◆ Task objective
Give, as a bare number, the count of lines below that contain "arquivo".

*** Opening Supplied information ***

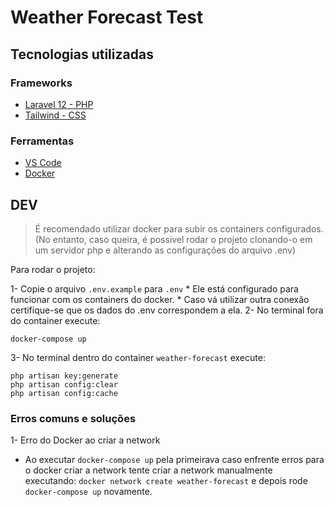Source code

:# Weather Forecast Test

## Tecnologias utilizadas

### Frameworks
* [Laravel 12 - PHP](https://laravel.com/docs/12.x/installation)
* [Tailwind - CSS](https://tailwindcss.com/docs/installation/using-vite)


### Ferramentas
* [VS Code](https://code.visualstudio.com/download)
* [Docker](https://docs.docker.com/desktop/setup/install/windows-install/)

## DEV

> É recomendado utilizar docker para subir os containers configurados. (No entanto, caso queira, é possivel rodar o projeto clonando-o em um servidor php e alterando as configurações do arquivo .env) 

Para rodar o projeto:

1- Copie o arquivo `.env.example` para `.env`
    * Ele está configurado para funcionar com os containers do docker.
    * Caso vá utilizar outra conexão certifique-se que os dados do .env correspondem a ela.
2- No terminal fora do container execute:
```
docker-compose up
```
3- No terminal dentro do container `weather-forecast` execute:
```
php artisan key:generate
php artisan config:clear
php artisan config:cache
```

### Erros comuns e soluções

1- Erro do Docker ao criar a network
  * Ao executar `docker-compose up` pela primeirava caso enfrente erros para o docker criar a network tente criar a network manualmente executando: `docker network create weather-forecast` e depois rode `docker-compose up` novamente.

*** Closing Supplied information ***

◆ Final answer
2